**** LISTED RECORDS ****
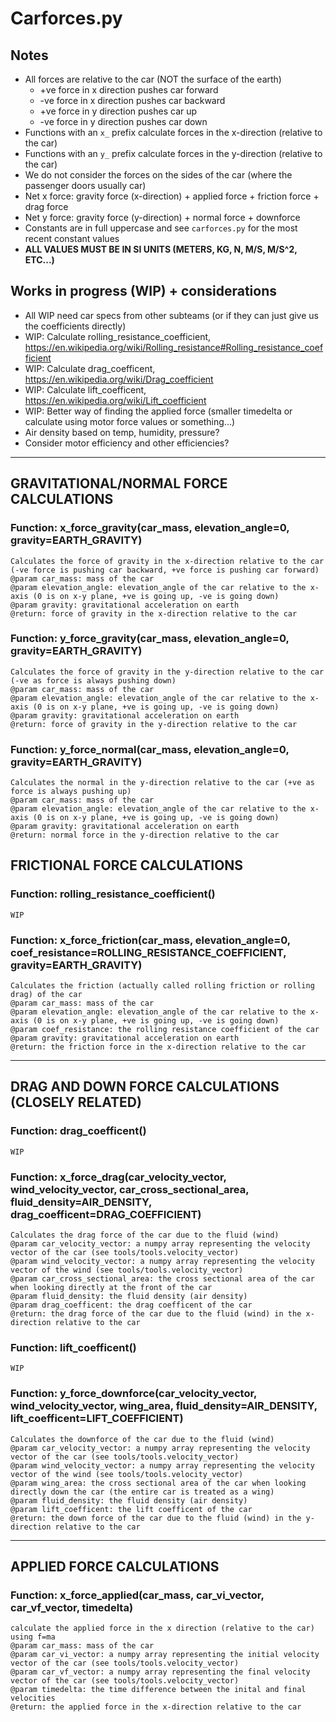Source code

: # Carforces.py

## Notes
- All forces are relative to the car (NOT the surface of the earth)
    - +ve force in x direction pushes car forward
    - -ve force in x direction pushes car backward
    - +ve force in y direction pushes car up
    - -ve force in y direction pushes car down
- Functions with an `x_` prefix calculate forces in the x-direction (relative to the car)
- Functions with an `y_` prefix calculate forces in the y-direction (relative to the car)
- We do not consider the forces on the sides of the car (where the passenger doors usually car)
- Net x force: gravity force (x-direction) + applied force + friction force + drag force
- Net y force: gravity force (y-direction) + normal force + downforce
- Constants are in full uppercase and see `carforces.py` for the most recent constant values
- **ALL VALUES MUST BE IN SI UNITS (METERS, KG, N, M/S, M/S^2, ETC...)**

## Works in progress (WIP) + considerations
- All WIP need car specs from other subteams (or if they can just give us the coefficients directly)
- WIP: Calculate rolling_resistance_coefficient, https://en.wikipedia.org/wiki/Rolling_resistance#Rolling_resistance_coefficient
- WIP: Calculate drag_coefficent, https://en.wikipedia.org/wiki/Drag_coefficient
- WIP: Calculate lift_coefficent, https://en.wikipedia.org/wiki/Lift_coefficient
- WIP: Better way of finding the applied force (smaller timedelta or calculate using motor force values or something...)
- Air density based on temp, humidity, pressure?
- Consider motor efficiency and other efficiencies?

---
## GRAVITATIONAL/NORMAL FORCE CALCULATIONS

### **Function:** x_force_gravity(car_mass, elevation_angle=0, gravity=EARTH_GRAVITY)
```
Calculates the force of gravity in the x-direction relative to the car (-ve force is pushing car backward, +ve force is pushing car forward)
@param car_mass: mass of the car
@param elevation_angle: elevation_angle of the car relative to the x-axis (0 is on x-y plane, +ve is going up, -ve is going down)
@param gravity: gravitational acceleration on earth
@return: force of gravity in the x-direction relative to the car
```

### **Function:** y_force_gravity(car_mass, elevation_angle=0, gravity=EARTH_GRAVITY)
```
Calculates the force of gravity in the y-direction relative to the car (-ve as force is always pushing down)
@param car_mass: mass of the car
@param elevation_angle: elevation_angle of the car relative to the x-axis (0 is on x-y plane, +ve is going up, -ve is going down)
@param gravity: gravitational acceleration on earth
@return: force of gravity in the y-direction relative to the car
```

### **Function:** y_force_normal(car_mass, elevation_angle=0, gravity=EARTH_GRAVITY)
```
Calculates the normal in the y-direction relative to the car (+ve as force is always pushing up)
@param car_mass: mass of the car
@param elevation_angle: elevation_angle of the car relative to the x-axis (0 is on x-y plane, +ve is going up, -ve is going down)
@param gravity: gravitational acceleration on earth
@return: normal force in the y-direction relative to the car
```

## FRICTIONAL FORCE CALCULATIONS

### **Function:** rolling_resistance_coefficient()
```
WIP
```

### **Function:** x_force_friction(car_mass, elevation_angle=0, coef_resistance=ROLLING_RESISTANCE_COEFFICIENT, gravity=EARTH_GRAVITY)
```
Calculates the friction (actually called rolling friction or rolling drag) of the car
@param car_mass: mass of the car
@param elevation_angle: elevation_angle of the car relative to the x-axis (0 is on x-y plane, +ve is going up, -ve is going down)
@param coef_resistance: the rolling resistance coefficient of the car
@param gravity: gravitational acceleration on earth
@return: the friction force in the x-direction relative to the car
```

---
## DRAG AND DOWN FORCE CALCULATIONS (CLOSELY RELATED)

### **Function:** drag_coefficent()
```
WIP
```

### **Function:** x_force_drag(car_velocity_vector, wind_velocity_vector, car_cross_sectional_area, fluid_density=AIR_DENSITY, drag_coefficent=DRAG_COEFFICIENT)
```
Calculates the drag force of the car due to the fluid (wind)
@param car_velocity_vector: a numpy array representing the velocity vector of the car (see tools/tools.velocity_vector)
@param wind_velocity_vector: a numpy array representing the velocity vector of the wind (see tools/tools.velocity_vector)
@param car_cross_sectional_area: the cross sectional area of the car when looking directly at the front of the car
@param fluid_density: the fluid density (air density)
@param drag_coefficent: the drag coefficent of the car
@return: the drag force of the car due to the fluid (wind) in the x-direction relative to the car
```

### **Function:** lift_coefficent()
```
WIP
```

### **Function:** y_force_downforce(car_velocity_vector, wind_velocity_vector, wing_area, fluid_density=AIR_DENSITY, lift_coefficent=LIFT_COEFFICIENT)
```
Calculates the downforce of the car due to the fluid (wind)
@param car_velocity_vector: a numpy array representing the velocity vector of the car (see tools/tools.velocity_vector)
@param wind_velocity_vector: a numpy array representing the velocity vector of the wind (see tools/tools.velocity_vector)
@param wing_area: the cross sectional area of the car when looking directly down the car (the entire car is treated as a wing)
@param fluid_density: the fluid density (air density)
@param lift_coefficent: the lift coefficent of the car
@return: the down force of the car due to the fluid (wind) in the y-direction relative to the car
```

---
## APPLIED FORCE CALCULATIONS

### **Function:** x_force_applied(car_mass, car_vi_vector, car_vf_vector, timedelta)
```
calculate the applied force in the x direction (relative to the car) using f=ma
@param car_mass: mass of the car
@param car_vi_vector: a numpy array representing the initial velocity vector of the car (see tools/tools.velocity_vector)
@param car_vf_vector: a numpy array representing the final velocity vector of the car (see tools/tools.velocity_vector)
@param timedelta: the time difference between the inital and final velocities
@return: the applied force in the x-direction relative to the car
```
****
When you retype the material above, keep every word exact and drop the images.

Source code

: # Carforces.py

## Notes
- All forces are relative to the car (NOT the surface of the earth)
    - +ve force in x direction pushes car forward
    - -ve force in x direction pushes car backward
    - +ve force in y direction pushes car up
    - -ve force in y direction pushes car down
- Functions with an `x_` prefix calculate forces in the x-direction (relative to the car)
- Functions with an `y_` prefix calculate forces in the y-direction (relative to the car)
- We do not consider the forces on the sides of the car (where the passenger doors usually car)
- Net x force: gravity force (x-direction) + applied force + friction force + drag force
- Net y force: gravity force (y-direction) + normal force + downforce
- Constants are in full uppercase and see `carforces.py` for the most recent constant values
- **ALL VALUES MUST BE IN SI UNITS (METERS, KG, N, M/S, M/S^2, ETC...)**

## Works in progress (WIP) + considerations
- All WIP need car specs from other subteams (or if they can just give us the coefficients directly)
- WIP: Calculate rolling_resistance_coefficient, https://en.wikipedia.org/wiki/Rolling_resistance#Rolling_resistance_coefficient
- WIP: Calculate drag_coefficent, https://en.wikipedia.org/wiki/Drag_coefficient
- WIP: Calculate lift_coefficent, https://en.wikipedia.org/wiki/Lift_coefficient
- WIP: Better way of finding the applied force (smaller timedelta or calculate using motor force values or something...)
- Air density based on temp, humidity, pressure?
- Consider motor efficiency and other efficiencies?

---
## GRAVITATIONAL/NORMAL FORCE CALCULATIONS

### **Function:** x_force_gravity(car_mass, elevation_angle=0, gravity=EARTH_GRAVITY)
```
Calculates the force of gravity in the x-direction relative to the car (-ve force is pushing car backward, +ve force is pushing car forward)
@param car_mass: mass of the car
@param elevation_angle: elevation_angle of the car relative to the x-axis (0 is on x-y plane, +ve is going up, -ve is going down)
@param gravity: gravitational acceleration on earth
@return: force of gravity in the x-direction relative to the car
```

### **Function:** y_force_gravity(car_mass, elevation_angle=0, gravity=EARTH_GRAVITY)
```
Calculates the force of gravity in the y-direction relative to the car (-ve as force is always pushing down)
@param car_mass: mass of the car
@param elevation_angle: elevation_angle of the car relative to the x-axis (0 is on x-y plane, +ve is going up, -ve is going down)
@param gravity: gravitational acceleration on earth
@return: force of gravity in the y-direction relative to the car
```

### **Function:** y_force_normal(car_mass, elevation_angle=0, gravity=EARTH_GRAVITY)
```
Calculates the normal in the y-direction relative to the car (+ve as force is always pushing up)
@param car_mass: mass of the car
@param elevation_angle: elevation_angle of the car relative to the x-axis (0 is on x-y plane, +ve is going up, -ve is going down)
@param gravity: gravitational acceleration on earth
@return: normal force in the y-direction relative to the car
```

## FRICTIONAL FORCE CALCULATIONS

### **Function:** rolling_resistance_coefficient()
```
WIP
```

### **Function:** x_force_friction(car_mass, elevation_angle=0, coef_resistance=ROLLING_RESISTANCE_COEFFICIENT, gravity=EARTH_GRAVITY)
```
Calculates the friction (actually called rolling friction or rolling drag) of the car
@param car_mass: mass of the car
@param elevation_angle: elevation_angle of the car relative to the x-axis (0 is on x-y plane, +ve is going up, -ve is going down)
@param coef_resistance: the rolling resistance coefficient of the car
@param gravity: gravitational acceleration on earth
@return: the friction force in the x-direction relative to the car
```

---
## DRAG AND DOWN FORCE CALCULATIONS (CLOSELY RELATED)

### **Function:** drag_coefficent()
```
WIP
```

### **Function:** x_force_drag(car_velocity_vector, wind_velocity_vector, car_cross_sectional_area, fluid_density=AIR_DENSITY, drag_coefficent=DRAG_COEFFICIENT)
```
Calculates the drag force of the car due to the fluid (wind)
@param car_velocity_vector: a numpy array representing the velocity vector of the car (see tools/tools.velocity_vector)
@param wind_velocity_vector: a numpy array representing the velocity vector of the wind (see tools/tools.velocity_vector)
@param car_cross_sectional_area: the cross sectional area of the car when looking directly at the front of the car
@param fluid_density: the fluid density (air density)
@param drag_coefficent: the drag coefficent of the car
@return: the drag force of the car due to the fluid (wind) in the x-direction relative to the car
```

### **Function:** lift_coefficent()
```
WIP
```

### **Function:** y_force_downforce(car_velocity_vector, wind_velocity_vector, wing_area, fluid_density=AIR_DENSITY, lift_coefficent=LIFT_COEFFICIENT)
```
Calculates the downforce of the car due to the fluid (wind)
@param car_velocity_vector: a numpy array representing the velocity vector of the car (see tools/tools.velocity_vector)
@param wind_velocity_vector: a numpy array representing the velocity vector of the wind (see tools/tools.velocity_vector)
@param wing_area: the cross sectional area of the car when looking directly down the car (the entire car is treated as a wing)
@param fluid_density: the fluid density (air density)
@param lift_coefficent: the lift coefficent of the car
@return: the down force of the car due to the fluid (wind) in the y-direction relative to the car
```

---
## APPLIED FORCE CALCULATIONS

### **Function:** x_force_applied(car_mass, car_vi_vector, car_vf_vector, timedelta)
```
calculate the applied force in the x direction (relative to the car) using f=ma
@param car_mass: mass of the car
@param car_vi_vector: a numpy array representing the initial velocity vector of the car (see tools/tools.velocity_vector)
@param car_vf_vector: a numpy array representing the final velocity vector of the car (see tools/tools.velocity_vector)
@param timedelta: the time difference between the inital and final velocities
@return: the applied force in the x-direction relative to the car
```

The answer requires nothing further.